The Resource Association (RA) has welcomed Defra’s recent analysis on the value of the waste sector, but has called for more research into the potential benefits of reprocessing domestically more of the materials that are currently exported.
The RA also wants Defra to refocus the resources it makes available to WRAP back to the unfinished task of recycling market development, and renewed a demand for greater UK engagement with EU policy.
The report, Resource Management: a catalyst for growth and productivity , was published on 5 February. It showed that, in the past two decades, the gross value added (GVA) of the waste and resource management sector had grown at a faster rate than the wider economy. The report noted that the core waste sector generated £6.8bn and supported 103,000 jobs in the UK in 2013.
However, it indicated that the industry had not fully recovered from the significant drop at the beginning of the financial crisis in 2008.
Resource minister Dan Rogerson issued a letter with the report saying Defra intended to work with industry trade bodies to raise awareness of global export opportunities, as well as identifying the potential of emerging technologies and further market growth in the UK.
Ray Georgeson, RA chief executive, welcomed the report, saying it would remind the Government of the industry’s value, but he felt it understated the potential for growth.
“Reprocessor-added value to raw material input in the manufacture and onward sale of new recycled products can be at least five-fold [that of] the input cost of recovered material. If even a quarter of the £4.35bn-worth of materials exported in 2013 were to be re-shored in UK manufacturing, this could add at least £5bn to UK GDP and significantly improve the already positive figures for GVA/tonne.
“We call on Defra to consider further research in this area as part of the forward programme following this important report.”
We hope it may become an annual feature of the Defra programme
RA chairman Peter Clayson
Georgeson said it was essential the UK engaged with the European Commission on waste, resources and the circular economy and its promise of ‘more ambitious’ measures.

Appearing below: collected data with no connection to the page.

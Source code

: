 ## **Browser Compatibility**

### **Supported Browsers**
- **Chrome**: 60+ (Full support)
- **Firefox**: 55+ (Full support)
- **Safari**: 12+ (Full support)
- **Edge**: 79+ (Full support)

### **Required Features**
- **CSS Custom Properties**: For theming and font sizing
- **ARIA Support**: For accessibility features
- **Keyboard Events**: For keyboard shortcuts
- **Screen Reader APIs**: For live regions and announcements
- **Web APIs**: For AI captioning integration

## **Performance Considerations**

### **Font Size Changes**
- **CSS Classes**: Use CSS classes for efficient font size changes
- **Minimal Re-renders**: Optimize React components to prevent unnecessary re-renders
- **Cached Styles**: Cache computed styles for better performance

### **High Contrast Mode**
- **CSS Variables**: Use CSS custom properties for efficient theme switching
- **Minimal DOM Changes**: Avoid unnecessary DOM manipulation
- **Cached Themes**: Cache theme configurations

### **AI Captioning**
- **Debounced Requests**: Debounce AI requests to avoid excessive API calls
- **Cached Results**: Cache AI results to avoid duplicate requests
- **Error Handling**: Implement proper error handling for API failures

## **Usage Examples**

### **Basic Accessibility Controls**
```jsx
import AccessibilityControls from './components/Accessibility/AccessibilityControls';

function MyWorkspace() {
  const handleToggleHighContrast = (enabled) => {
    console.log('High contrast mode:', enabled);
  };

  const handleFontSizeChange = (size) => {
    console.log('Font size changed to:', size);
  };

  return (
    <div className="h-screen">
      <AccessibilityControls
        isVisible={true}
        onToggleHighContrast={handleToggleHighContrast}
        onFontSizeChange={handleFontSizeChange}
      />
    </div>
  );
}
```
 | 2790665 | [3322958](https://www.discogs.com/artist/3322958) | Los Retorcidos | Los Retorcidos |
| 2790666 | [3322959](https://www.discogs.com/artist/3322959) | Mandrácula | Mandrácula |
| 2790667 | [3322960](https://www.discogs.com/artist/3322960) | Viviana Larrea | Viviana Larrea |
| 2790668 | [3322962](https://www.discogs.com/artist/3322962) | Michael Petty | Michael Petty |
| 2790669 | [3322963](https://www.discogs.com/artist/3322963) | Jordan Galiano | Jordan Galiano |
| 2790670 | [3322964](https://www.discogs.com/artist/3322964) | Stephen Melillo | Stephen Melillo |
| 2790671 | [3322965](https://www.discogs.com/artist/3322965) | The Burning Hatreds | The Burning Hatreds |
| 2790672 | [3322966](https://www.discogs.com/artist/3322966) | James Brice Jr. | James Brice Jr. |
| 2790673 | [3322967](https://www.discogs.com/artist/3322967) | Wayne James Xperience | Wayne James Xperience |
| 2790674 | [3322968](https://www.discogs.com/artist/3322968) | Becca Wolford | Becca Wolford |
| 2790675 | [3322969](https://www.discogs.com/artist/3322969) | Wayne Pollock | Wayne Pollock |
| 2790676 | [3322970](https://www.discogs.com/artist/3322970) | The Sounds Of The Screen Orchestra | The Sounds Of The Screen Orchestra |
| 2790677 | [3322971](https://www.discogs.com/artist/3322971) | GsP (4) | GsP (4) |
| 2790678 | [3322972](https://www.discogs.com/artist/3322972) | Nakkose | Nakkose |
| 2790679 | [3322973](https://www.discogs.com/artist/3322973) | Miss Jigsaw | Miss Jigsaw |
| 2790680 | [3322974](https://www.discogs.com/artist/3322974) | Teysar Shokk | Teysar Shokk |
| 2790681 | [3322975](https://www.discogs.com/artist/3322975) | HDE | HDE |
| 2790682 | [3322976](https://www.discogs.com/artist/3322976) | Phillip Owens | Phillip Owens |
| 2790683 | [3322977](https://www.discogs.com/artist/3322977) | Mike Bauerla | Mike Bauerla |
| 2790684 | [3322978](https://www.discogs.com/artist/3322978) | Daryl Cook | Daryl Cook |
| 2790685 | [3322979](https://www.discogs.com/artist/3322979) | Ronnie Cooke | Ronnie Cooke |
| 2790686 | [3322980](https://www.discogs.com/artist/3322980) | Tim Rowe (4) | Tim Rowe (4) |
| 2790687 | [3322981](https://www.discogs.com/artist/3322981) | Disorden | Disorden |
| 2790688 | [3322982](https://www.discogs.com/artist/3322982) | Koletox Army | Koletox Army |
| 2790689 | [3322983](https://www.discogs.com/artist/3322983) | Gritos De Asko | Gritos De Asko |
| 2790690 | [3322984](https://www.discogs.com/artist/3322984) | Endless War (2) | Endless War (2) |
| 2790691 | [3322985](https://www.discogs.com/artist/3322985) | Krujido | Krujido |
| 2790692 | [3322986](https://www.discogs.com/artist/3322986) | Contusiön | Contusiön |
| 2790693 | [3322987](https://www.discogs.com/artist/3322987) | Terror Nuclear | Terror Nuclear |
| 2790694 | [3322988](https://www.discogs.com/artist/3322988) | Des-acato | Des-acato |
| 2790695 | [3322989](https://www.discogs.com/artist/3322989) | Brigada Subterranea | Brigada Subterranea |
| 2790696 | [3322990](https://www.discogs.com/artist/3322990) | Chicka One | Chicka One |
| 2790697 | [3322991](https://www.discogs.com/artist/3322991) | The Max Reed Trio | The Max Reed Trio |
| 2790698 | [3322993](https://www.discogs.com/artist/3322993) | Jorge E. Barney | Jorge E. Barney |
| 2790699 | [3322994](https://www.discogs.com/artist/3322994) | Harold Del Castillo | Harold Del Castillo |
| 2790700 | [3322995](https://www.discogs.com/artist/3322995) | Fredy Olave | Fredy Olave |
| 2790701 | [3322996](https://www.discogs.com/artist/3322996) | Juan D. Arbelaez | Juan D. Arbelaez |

“We should take the opportunity presented to come at this with an ‘all options are possible’ approach – not just to recycling targets but to the whole package of potential around product standards and eco-design, common definitions and reporting and fiscal instruments – and ensure that we are serious about the role for reuse, repair and remanufacturing,” he said. “In Europe we must lead and shape, not be on the sidelines.”
But he also called on Defra to refocus the resources it makes available to WRAP.
“As a starting point, fresh research should be undertaken to establish a new baseline for where the potential for manufacturing growth may lie, the barriers to success and a new route map for the R&D, standards work, product testing, feedstock quality sourcing and other work that will be needed to deliver more manufacturing capacity.”
RA chairman Peter Clayson added: “The report is a great foundation for action, and we hope that it may become an annual feature of the Defra programme and turn into a ‘state of the industry’ exercise that continues to catalyse and move us towards a more circular economy.”